◆ **TASK DESCRIPTION**
Beneath this instruction is a block of data; output from it exactly the lines that run from the one containing "light-job constant does" through the one containing "side by side.", inclusive.

◆ **EXTRACTED DATA**
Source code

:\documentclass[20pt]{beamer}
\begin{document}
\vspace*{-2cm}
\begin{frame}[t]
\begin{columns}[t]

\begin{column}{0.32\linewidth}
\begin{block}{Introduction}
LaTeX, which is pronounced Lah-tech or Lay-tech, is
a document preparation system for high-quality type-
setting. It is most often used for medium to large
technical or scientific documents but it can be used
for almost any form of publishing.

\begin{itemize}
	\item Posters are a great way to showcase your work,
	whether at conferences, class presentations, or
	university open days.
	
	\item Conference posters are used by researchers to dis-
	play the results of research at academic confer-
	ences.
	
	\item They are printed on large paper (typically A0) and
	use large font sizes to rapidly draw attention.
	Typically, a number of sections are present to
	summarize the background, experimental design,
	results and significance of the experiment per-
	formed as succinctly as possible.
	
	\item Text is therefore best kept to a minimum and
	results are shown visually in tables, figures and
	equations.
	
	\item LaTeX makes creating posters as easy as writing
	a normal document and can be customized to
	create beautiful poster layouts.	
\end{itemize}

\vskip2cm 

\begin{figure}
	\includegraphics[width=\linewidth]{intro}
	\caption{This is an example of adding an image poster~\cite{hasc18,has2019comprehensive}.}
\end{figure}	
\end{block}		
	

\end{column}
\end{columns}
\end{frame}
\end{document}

...

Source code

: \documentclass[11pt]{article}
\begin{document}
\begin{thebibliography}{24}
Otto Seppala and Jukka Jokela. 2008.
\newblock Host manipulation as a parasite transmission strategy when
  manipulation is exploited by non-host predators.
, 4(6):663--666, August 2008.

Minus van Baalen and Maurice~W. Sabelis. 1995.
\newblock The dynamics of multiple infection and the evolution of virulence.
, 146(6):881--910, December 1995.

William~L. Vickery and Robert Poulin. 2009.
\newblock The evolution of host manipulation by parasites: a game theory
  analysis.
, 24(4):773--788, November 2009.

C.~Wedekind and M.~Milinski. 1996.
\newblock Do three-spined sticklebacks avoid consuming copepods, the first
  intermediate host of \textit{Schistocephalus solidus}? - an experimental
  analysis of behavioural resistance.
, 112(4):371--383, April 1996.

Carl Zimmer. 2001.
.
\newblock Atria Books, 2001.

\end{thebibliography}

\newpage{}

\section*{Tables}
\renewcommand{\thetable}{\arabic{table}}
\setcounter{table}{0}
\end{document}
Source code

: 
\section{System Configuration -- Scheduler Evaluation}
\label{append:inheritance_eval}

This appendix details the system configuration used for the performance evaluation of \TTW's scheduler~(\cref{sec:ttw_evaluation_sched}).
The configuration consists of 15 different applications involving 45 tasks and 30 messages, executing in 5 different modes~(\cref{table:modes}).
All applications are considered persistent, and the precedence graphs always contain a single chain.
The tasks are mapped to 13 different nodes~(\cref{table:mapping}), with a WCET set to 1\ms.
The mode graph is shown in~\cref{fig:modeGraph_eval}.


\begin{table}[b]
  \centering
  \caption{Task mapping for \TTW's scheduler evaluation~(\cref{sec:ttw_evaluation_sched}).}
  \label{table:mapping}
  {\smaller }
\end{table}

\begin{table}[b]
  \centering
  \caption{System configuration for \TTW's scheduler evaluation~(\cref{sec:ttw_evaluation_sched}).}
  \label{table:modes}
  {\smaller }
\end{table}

...

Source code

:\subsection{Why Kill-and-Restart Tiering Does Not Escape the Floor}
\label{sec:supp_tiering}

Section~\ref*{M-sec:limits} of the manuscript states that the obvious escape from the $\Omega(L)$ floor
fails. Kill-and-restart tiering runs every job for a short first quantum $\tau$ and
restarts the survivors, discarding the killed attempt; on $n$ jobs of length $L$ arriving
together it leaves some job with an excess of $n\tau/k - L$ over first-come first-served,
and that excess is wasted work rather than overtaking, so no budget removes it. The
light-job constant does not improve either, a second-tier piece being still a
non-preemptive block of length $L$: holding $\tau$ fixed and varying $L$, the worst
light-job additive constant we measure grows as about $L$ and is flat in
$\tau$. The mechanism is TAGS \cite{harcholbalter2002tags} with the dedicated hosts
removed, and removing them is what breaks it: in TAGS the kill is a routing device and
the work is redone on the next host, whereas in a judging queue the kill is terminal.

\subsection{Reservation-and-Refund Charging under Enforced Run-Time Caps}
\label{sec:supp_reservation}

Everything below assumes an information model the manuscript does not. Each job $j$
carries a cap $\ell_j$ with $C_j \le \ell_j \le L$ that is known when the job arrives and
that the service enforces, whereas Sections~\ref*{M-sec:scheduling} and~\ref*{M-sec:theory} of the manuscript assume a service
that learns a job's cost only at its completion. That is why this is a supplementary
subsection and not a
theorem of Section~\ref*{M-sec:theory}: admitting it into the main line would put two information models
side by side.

◆ **RESPONSE BOX**
light-job constant does not improve either, a second-tier piece being still a
non-preemptive block of length $L$: holding $\tau$ fixed and varying $L$, the worst
light-job additive constant we measure grows as about $L$ and is flat in
$\tau$. The mechanism is TAGS \cite{harcholbalter2002tags} with the dedicated hosts
removed, and removing them is what breaks it: in TAGS the kill is a routing device and
the work is redone on the next host, whereas in a judging queue the kill is terminal.

\subsection{Reservation-and-Refund Charging under Enforced Run-Time Caps}
\label{sec:supp_reservation}

Everything below assumes an information model the manuscript does not. Each job $j$
carries a cap $\ell_j$ with $C_j \le \ell_j \le L$ that is known when the job arrives and
that the service enforces, whereas Sections~\ref*{M-sec:scheduling} and~\ref*{M-sec:theory} of the manuscript assume a service
that learns a job's cost only at its completion. That is why this is a supplementary
subsection and not a
theorem of Section~\ref*{M-sec:theory}: admitting it into the main line would put two information models
side by side.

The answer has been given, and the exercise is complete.